La casa de Malkhaz está pegada a la frontera. Dice que quiere irse a la ciudad de Gori a buscar trabajo, y sonríe cuando cuenta que se va a casar. Sus dificultades residen, sobre todo, en la falta de ingresos. Los desplazados reciben unos 45 lari (unos 15 euros) al mes del Gobierno georgiano, pero con esta suma no puede pagar un alquiler en Gori.

"En diez años no ha cambiado nada"

No lejos del punto de control de la policía georgiana se despliega un campamento de modestas edificaciones, donde viven los georgianos que lo perdieron todo durante la guerra: sus hogares y sus terrenos, sobre todo los que se encontraban cerca de Tskhinvali. Además de esta nueva casa, han recibido una pequeña porción de tierra para poder practicar una agricultura de supervivencia. Davit procedente de un pueblo cerca de Tskhinvali, que había sido epicentro del conflicto armado y vive en esta discreta vivienda desde hace 10 años. Durante la guerra su casa ardió, y perdió a su hermano. Sus padres, muy mayores entonces, han fallecido. No tiene a nadie en el lado georgiano y vive solo desde que acabó la guerra. Pero no puede visitar las tumbas de sus familiares, que están al otro lado de la alambrada.

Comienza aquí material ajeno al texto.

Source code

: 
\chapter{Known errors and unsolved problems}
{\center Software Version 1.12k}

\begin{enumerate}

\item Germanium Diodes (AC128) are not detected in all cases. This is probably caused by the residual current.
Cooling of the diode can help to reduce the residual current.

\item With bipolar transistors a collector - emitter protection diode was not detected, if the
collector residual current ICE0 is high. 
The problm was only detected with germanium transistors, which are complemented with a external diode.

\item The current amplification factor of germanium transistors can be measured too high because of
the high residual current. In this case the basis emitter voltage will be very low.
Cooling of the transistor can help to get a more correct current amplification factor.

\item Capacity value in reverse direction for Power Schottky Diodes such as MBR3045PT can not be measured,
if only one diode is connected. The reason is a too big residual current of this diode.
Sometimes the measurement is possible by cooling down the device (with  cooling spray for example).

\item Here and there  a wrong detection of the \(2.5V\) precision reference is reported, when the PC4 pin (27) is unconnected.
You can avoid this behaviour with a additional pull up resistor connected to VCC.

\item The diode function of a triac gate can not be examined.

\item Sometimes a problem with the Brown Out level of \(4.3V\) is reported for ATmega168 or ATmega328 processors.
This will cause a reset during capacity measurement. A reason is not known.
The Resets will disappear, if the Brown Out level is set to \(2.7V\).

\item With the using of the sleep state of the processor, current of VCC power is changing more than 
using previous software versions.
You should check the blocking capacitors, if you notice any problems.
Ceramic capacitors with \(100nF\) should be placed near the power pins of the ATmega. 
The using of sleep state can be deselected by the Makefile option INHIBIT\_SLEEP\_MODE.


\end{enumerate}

En Georgia, la religión ortodoxa tiene peso en las zonas rurales, y el culto a los familiares fallecidos se practica en reuniones y comidas al lado de las tumbas. Para Davit la soledad se acrecienta al no poder acceder al cementerio durante las fiestas religiosas: “No puedo ni siquiera ir allí a encender una vela en su tumba”. Recibe unos 60 lari por parte del Gobierno georgiano como ayuda por ser desplazado interno, y trabaja como jornalero en la zona. Al preguntarle cómo ve su futuro, se ríe. “Solo Dios lo sabe. En los últimos diez años no ha cambiado nada”. Tanto él como otras personas del campamento explican que están cansados tras diez años en situación de desplazados. Aunque la guerra haya terminado, ellos se han quedado en el limbo. Para los georgianos que viven en la frontera, las heridas de la guerra nunca se han cerrado.

Malkhaz Vanishvili, cuyo huerto se encuentra en el lado georgiano de la frontera y su casa en el lado osetio. (C. Tulbure)

La vida de Davit se reduce a la agricultura de subsistencia y a vender algún producto agrícola o trabajar como jornalero. Tiene pocas o ninguna perspectiva de emigrar en busca de trabajo, dado que no podría costearse los gastos con la magra ayuda gubernamental, de la cual tienen que pagar también los recibos de agua y electricidad en las casas del asentamiento. En los propios campamentos las expectativas tampoco son mucho mejores para los jóvenes, aunque exista una infraestructura básica como escuelas o guarderías en los campamentos de desplazados, y prefieren emigrar a Gori o Tiblisi.

En Gori se abrió un Museo de la guerra de 2008, como algo del pasado, pero tanto en las palabras de los refugiados como en sus muros ametrallados el conflicto sigue visible. Natia es originaria de Disevi y su pueblo se encuentra a fecha de hoy en un área a la que ella no puede acceder legalmente. Tiene 30 años, es abogada, tiene dos hijos, y vive desde hace diez años como desplazada interna. “Nos quedamos en el pueblo hasta los últimos días. El pueblo acabó quemado, incluida la escuela. No tengo nada a lo que volver”, relata.

Explica llorando que no quiere hablar de la guerra, ha sido el pacto que ha hecho consigo misma en los últimos diez años: no recordar aquellos días. “Al principio no podía escuchar ni el idioma ruso, ahora mi suegra es rusa y hablo con ella en ruso”, añade. Lleva a cabo proyectos dentro de la comunidad de desplazados, especialmente con mujeres en la zona de Gori. Muchos de ellos están todavía a la espera de recibir una vivienda del Gobierno georgiano. Al trauma del pasado se le añade la precariedad económica con la que lidian muchos georgianos, sobre todo si proceden de las zonas rurales, donde escasea el trabajo y los jóvenes optan por emigrar. “Hemos pasado por tantas cosas malas que, si no te ríes cuando las recuerdas, no podrías contarlas”, explica Natia.

A pesar de las modestas ayudas económicas y de alojamiento, “la gente en general no piensa tanto en empezar su vida en otro lugar, sino en regresar”, comenta Iulia Kharashvili, de la organización de mujeres desplazadas “Consent”. No obstante, a diez años de la guerra, familias enteras expulsadas por el conflicto no tienen un lugar al que volver, y pelean cada día por construir un hogar al que puedan llamar “su casa”.